Study time is held Monday through Friday mornings between breakfast and lunch. An education schedule is written up at the beginning of each “term” to accommodate the needs of each student. Knowledge is power!
After study time, most of the students head to the kitchen to assist in preparing lunch while a few of the students (kitchen workers) head out to utilize the arena and round corral to work their young horses. Then it’s chow time! Meal times are utilized to discuss things such as goals, cowboy values, education, etc.
When lunch is finished, the assigned kitchen workers are hard at work scrubbing pots and planning dinner, while the ranch workers head out to the fields and the wranglers head out (possibly with their young horses) to check cattle. The office/housekeeping crew heads to the main office while the remainder of the students (farm crew) head out to the round corral and arena to work their two-year-old colts followed by afternoon wrangler duties (work projects).
The “cowboy labor positions” generally entail working from lunch until dinner. This could mean spending the day moving alfalfa sprinkler hand lines, repairing fence, branding cattle, chipping ice off water troughs, or digging post holes for a new corral. It could also entail spending the day scrubbing toilets, washing dishes or filing paperwork.
As the day draws to a close, we are all well worn and ready for dinner. However, on a ranch the evening chores must be completed before dinner can take place. While the wranglers, farm workers, and office crew head out to run the horse herd to the meadow, milk cows, and feed animals, the ranch workers will head to the round corral and arena to work with their colts.
Students learn very quickly that mealtime has a deeper meaning than just “food”. It is a time to sustain their bodies with the energy and sustenance provided by good, wholesome food as well as a time to reflect on the day. At dinner each evening, students and mentors discuss subjects such as classes, colt training, and accomplished goals.

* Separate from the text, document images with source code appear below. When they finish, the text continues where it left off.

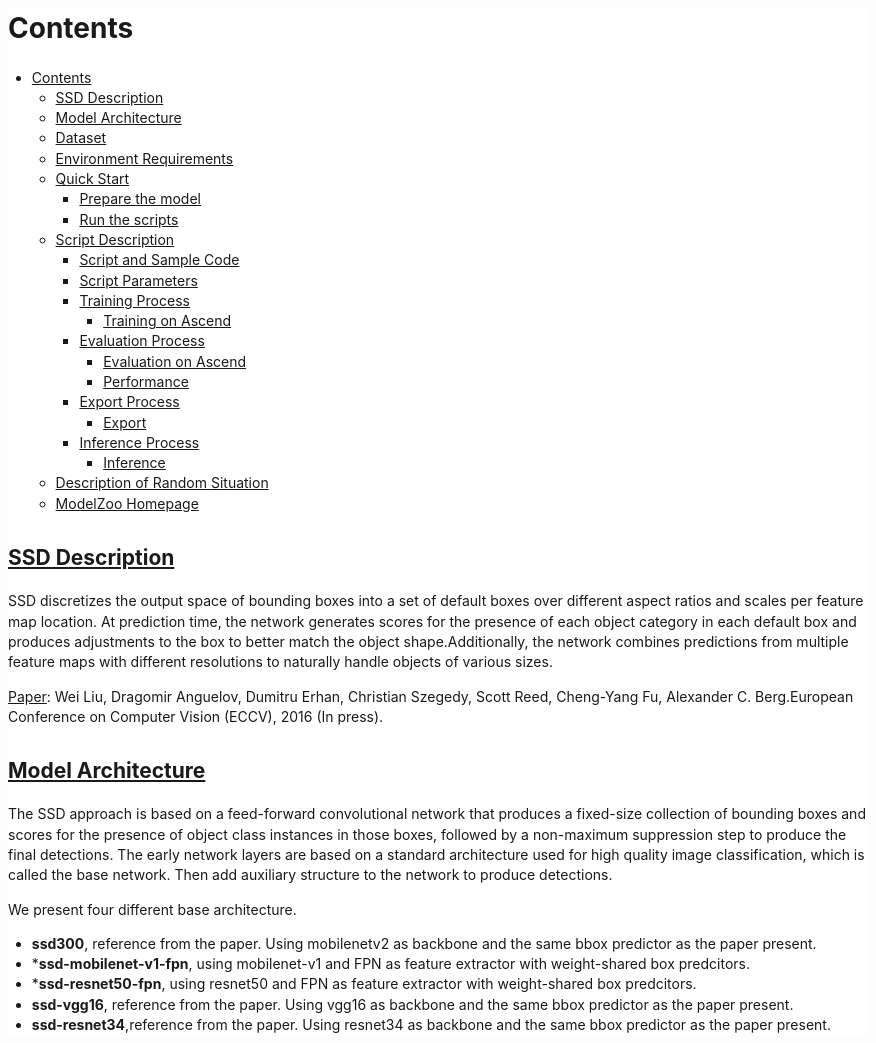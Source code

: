 # Contents

- [Contents](#contents)
    - [SSD Description](#ssd-description)
    - [Model Architecture](#model-architecture)
    - [Dataset](#dataset)
    - [Environment Requirements](#environment-requirements)
    - [Quick Start](#quick-start)
        - [Prepare the model](#prepare-the-model)
        - [Run the scripts](#run-the-scripts)
    - [Script Description](#script-description)
        - [Script and Sample Code](#script-and-sample-code)
        - [Script Parameters](#script-parameters)
        - [Training Process](#training-process)
            - [Training on Ascend](#training-on-ascend)
        - [Evaluation Process](#evaluation-process)
            - [Evaluation on Ascend](#evaluation-on-ascend)
            - [Performance](#performance)
        - [Export Process](#Export-process)
            - [Export](#Export)
        - [Inference Process](#Inference-process)
            - [Inference](#Inference)
    - [Description of Random Situation](#description-of-random-situation)
    - [ModelZoo Homepage](#modelzoo-homepage)

## [SSD Description](#contents)

SSD discretizes the output space of bounding boxes into a set of default boxes over different aspect ratios and scales per feature map location. At prediction time, the network generates scores for the presence of each object category in each default box and produces adjustments to the box to better match the object shape.Additionally, the network combines predictions from multiple feature maps with different resolutions to naturally handle objects of various sizes.

[Paper](https://arxiv.org/abs/1512.02325):   Wei Liu, Dragomir Anguelov, Dumitru Erhan, Christian Szegedy, Scott Reed, Cheng-Yang Fu, Alexander C. Berg.European Conference on Computer Vision (ECCV), 2016 (In press).

## [Model Architecture](#contents)

The SSD approach is based on a feed-forward convolutional network that produces a fixed-size collection of bounding boxes and scores for the presence of object class instances in those boxes, followed by a non-maximum suppression step to produce the final detections. The early network layers are based on a standard architecture used for high quality image classification, which is called the base network. Then add auxiliary structure to the network to produce detections.

We present four different base architecture.

- **ssd300**, reference from the paper. Using mobilenetv2 as backbone and the same bbox predictor as the paper present.
- ***ssd-mobilenet-v1-fpn**, using mobilenet-v1 and FPN as feature extractor with weight-shared box predcitors.
- ***ssd-resnet50-fpn**, using resnet50 and FPN as feature extractor with weight-shared box predcitors.
- **ssd-vgg16**, reference from the paper. Using vgg16 as backbone and the same bbox predictor as the paper present.
- **ssd-resnet34**,reference from the paper. Using resnet34 as backbone and the same bbox predictor as the paper present.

After dinner, the kitchen crew again attacks meal cleanup by scrubbing pots and mopping floors. The remainder of the students disperse to work on daily journal entries, homework, or if goals were met and responsibilities accomplished, free time.
**SATURDAYS: Off campus trips. (National Parks, cattle drives, overnight hikes, college tours if possible, community service, skiing/snowboarding, etc.)
**SUNDAYS: A Day of Rest. Eat cereal for breakfast, sandwiches for lunch and leftovers for dinner. All students will have assigned Sunday chores that must be accomplished on that day (the animals have to eat, too). On Sunday nights all students assist with dinner cleanup and then gather in the conference room to evaluate performance, set goals for the week and discuss ways to apply what was learned by working the ranch into their personal lives.